[Supplied entries Boundary: Start]

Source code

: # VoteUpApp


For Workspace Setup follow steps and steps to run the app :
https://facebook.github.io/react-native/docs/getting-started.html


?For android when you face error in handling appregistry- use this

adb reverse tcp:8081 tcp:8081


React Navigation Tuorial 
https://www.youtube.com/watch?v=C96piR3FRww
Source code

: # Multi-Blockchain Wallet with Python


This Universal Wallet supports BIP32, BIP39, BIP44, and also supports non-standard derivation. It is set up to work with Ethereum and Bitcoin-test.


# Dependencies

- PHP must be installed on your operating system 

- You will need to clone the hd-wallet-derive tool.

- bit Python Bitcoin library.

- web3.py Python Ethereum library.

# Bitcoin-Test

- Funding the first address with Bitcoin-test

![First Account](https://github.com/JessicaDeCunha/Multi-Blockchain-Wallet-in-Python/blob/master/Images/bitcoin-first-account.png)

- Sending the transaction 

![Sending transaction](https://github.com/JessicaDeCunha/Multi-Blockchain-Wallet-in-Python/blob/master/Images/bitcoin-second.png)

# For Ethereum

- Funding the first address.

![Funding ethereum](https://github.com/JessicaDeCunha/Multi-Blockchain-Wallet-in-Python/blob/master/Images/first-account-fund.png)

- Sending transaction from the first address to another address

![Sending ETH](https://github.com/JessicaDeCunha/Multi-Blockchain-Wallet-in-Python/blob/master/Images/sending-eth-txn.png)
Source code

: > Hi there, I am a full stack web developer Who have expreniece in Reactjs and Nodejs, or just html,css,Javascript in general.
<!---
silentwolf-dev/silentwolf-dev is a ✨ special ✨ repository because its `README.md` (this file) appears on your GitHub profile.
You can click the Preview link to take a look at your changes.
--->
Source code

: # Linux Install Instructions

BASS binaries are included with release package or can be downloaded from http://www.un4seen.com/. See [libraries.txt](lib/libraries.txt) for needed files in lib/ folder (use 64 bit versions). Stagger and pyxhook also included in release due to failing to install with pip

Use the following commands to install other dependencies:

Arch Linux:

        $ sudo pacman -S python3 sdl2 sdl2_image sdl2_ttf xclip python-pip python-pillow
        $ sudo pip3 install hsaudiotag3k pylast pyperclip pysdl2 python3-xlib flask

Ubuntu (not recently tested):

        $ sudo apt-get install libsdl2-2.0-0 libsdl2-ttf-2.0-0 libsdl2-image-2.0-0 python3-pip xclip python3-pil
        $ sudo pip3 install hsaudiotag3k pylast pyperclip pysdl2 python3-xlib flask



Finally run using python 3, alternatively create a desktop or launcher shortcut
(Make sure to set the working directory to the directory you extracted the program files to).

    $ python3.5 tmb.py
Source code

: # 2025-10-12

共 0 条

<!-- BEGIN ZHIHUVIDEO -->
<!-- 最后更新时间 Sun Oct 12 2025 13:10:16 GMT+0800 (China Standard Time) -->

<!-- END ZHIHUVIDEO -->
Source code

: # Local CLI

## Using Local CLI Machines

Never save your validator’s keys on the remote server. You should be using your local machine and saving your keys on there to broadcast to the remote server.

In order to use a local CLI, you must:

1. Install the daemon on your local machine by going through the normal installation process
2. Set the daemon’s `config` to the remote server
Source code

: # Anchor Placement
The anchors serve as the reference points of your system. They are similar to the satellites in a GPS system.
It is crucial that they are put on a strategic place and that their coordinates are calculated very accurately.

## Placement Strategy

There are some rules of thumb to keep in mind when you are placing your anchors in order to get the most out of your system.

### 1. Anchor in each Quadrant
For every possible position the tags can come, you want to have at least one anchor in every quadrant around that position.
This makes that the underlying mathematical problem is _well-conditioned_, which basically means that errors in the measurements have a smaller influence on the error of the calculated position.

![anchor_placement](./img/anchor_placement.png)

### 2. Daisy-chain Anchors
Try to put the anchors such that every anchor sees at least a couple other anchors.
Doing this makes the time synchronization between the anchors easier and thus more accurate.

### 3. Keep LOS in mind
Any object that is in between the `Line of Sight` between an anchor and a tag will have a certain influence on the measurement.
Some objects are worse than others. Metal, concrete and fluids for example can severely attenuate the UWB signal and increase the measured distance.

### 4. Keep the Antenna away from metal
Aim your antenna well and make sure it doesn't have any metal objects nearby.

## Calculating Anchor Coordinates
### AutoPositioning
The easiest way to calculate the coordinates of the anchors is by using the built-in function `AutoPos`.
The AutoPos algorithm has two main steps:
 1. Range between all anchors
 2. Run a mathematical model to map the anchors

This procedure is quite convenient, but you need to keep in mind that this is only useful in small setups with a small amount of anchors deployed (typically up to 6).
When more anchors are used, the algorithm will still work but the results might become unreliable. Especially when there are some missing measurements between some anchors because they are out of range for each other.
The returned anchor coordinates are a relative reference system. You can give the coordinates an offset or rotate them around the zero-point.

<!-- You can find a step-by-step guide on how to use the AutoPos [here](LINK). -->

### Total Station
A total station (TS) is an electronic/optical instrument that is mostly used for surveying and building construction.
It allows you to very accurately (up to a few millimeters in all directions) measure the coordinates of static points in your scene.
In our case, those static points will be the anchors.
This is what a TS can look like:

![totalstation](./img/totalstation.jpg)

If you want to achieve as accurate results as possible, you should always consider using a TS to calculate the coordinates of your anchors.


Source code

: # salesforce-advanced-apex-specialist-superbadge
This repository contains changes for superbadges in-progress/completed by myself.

[Supplied entries Boundary: End]

Where does the word "algorithm" occur in the data? Copy every line that has it.

= Problem solution =
The AutoPos algorithm has two main steps:
When more anchors are used, the algorithm will still work but the results might become unreliable. Especially when there are some missing measurements between some anchors because they are out of range for each other.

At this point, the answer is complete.